# Cascading CRF for Gitksan

### Imports

In [1]:
import os
from itertools import islice
from collections import Counter
from nltk.tokenize import word_tokenize
from sklearn.metrics import f1_score, classification_report
from sklearn_crfsuite import CRF
from collections import defaultdict
from sklearn.model_selection import train_test_split
from sklearn import metrics
from sklearn_crfsuite.utils import flatten
# import torch
# import torch.autograd as autograd
# import torch.nn as nn
# import torch.nn.functional as F
# import torch.optim as optim 

### Creating a dictionary of orthography, morphemes, gloss (for both training and dev sets)

In [2]:
dtrain_path = "data/Gitksan/git-train-track2-uncovered"
dev_path = "data/Gitksan/git-dev-track2-uncovered"

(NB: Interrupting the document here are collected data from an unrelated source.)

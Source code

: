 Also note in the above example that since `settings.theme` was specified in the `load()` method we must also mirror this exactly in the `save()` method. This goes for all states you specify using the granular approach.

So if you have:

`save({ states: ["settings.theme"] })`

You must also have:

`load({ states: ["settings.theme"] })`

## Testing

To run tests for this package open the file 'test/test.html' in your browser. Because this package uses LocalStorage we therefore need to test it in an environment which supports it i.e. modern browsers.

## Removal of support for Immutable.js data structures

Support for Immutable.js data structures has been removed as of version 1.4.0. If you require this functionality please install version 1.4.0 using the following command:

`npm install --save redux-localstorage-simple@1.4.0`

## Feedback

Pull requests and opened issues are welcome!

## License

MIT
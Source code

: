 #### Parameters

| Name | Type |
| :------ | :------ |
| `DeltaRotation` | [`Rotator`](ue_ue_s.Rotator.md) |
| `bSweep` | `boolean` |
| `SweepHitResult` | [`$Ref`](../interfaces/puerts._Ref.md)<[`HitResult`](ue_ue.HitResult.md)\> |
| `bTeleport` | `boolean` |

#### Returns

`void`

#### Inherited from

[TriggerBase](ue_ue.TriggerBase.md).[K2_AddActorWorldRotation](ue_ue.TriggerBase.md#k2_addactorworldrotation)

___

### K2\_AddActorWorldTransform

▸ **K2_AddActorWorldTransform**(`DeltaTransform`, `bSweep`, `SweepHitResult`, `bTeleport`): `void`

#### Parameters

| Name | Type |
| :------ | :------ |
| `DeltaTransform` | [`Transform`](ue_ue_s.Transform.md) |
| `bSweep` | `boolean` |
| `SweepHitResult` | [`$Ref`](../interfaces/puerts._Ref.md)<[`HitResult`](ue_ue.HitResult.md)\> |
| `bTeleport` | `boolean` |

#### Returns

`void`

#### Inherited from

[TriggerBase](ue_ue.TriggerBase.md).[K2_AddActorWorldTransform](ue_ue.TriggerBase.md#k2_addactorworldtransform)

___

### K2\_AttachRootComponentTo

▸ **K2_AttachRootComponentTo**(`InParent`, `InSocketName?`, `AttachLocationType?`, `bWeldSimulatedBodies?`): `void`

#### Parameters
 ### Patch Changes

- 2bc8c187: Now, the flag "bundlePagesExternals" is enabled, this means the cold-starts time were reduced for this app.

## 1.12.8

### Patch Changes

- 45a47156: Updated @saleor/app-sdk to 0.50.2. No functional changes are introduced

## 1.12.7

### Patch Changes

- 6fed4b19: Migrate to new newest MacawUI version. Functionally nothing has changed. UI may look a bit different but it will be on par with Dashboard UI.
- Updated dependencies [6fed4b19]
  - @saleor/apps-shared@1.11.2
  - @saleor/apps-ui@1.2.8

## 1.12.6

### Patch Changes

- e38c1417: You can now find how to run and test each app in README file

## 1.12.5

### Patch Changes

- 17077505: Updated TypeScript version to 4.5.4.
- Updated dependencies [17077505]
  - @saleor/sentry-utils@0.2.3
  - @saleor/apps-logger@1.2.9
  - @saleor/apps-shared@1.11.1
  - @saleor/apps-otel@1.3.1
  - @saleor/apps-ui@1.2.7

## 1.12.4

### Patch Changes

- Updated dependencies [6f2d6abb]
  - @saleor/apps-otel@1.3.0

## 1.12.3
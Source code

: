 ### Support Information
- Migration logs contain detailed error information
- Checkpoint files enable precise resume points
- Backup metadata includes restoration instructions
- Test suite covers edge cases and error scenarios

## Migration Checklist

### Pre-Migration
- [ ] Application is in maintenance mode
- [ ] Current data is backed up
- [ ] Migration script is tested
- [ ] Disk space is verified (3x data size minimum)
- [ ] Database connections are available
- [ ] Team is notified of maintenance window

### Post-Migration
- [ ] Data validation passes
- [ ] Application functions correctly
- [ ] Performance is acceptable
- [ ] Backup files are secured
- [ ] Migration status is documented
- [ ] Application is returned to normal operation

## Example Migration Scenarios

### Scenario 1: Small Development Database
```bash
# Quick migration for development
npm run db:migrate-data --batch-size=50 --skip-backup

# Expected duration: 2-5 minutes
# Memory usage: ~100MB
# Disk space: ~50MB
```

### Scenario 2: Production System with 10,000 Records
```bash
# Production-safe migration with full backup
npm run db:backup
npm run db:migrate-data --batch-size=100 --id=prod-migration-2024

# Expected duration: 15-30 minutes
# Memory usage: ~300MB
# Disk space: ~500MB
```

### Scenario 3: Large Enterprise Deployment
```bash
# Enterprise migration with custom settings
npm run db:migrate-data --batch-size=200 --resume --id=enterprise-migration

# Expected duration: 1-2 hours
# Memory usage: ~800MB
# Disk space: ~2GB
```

def get_feature_dict(pathname):
    gits_dict = defaultdict(list)
#     for pathname in paths:
#         filetype = pathname.split("-")[-3]
    with open(pathname, "r") as f:
        for line in f:
            if line.startswith("\\t"):
                gits_dict["orth"].append(line.lower().lstrip("\\t ").rstrip("\n").split(" "))
            if line.startswith("\\g"):
                gits_dict["gloss"].append(line.lstrip("\g ").rstrip("\n").split(" "))
            if line.startswith("\\m"):
                gits_dict["morphs"].append(line.lstrip("\m ").rstrip("\n").split(" "))
    return gits_dict

In [3]:
gits_train_dict = get_feature_dict(dtrain_path)
gits_dev_dict = get_feature_dict(dev_path)

In [4]:
gits_train_dict.keys()

dict_keys(['orth', 'morphs', 'gloss'])

In [5]:
gits_dev_dict.keys()

dict_keys(['orth', 'morphs', 'gloss'])

### Getting separate lists for tokens, tags and morphemes

In [6]:
# train_list = list(zip(arp_dict['train_orth'], arp_dict['train_morphs']))
# X_train, X_val = train_test_split(train_list, test_size=0.3, random_state=52)
# val_input = []
# gold_val = []
# for orth, morph in X_val:
#     val_input.append(orth)
#     gold_val.append(morph)
# train_input = []
# train_morphemes = []
# for orth, morph in X_train:
#     train_input.append(orth)
#     train_morphemes.append([mor.split("-") for mor in morph])  
# print(train_input[10], train_morphemes[10])

In [7]:
# Train
gits_train_tokens, gits_gloss, gits_morphemes = [], [], []
gits_train_tokens = list(gits_train_dict["orth"])
gits_gloss = list(gits_train_dict["gloss"])
gits_morphemes = list(gits_train_dict["morphs"])

In [8]:
# Dev
gits_dev_tokens = list(gits_dev_dict["orth"])
gits_dev_gloss = list(gits_dev_dict["gloss"])
gits_dev_morphemes = list(gits_dev_dict["morphs"])

In [9]:
print(gits_train_tokens[1], gits_morphemes[1])
print(gits_train_tokens[21], gits_morphemes[21])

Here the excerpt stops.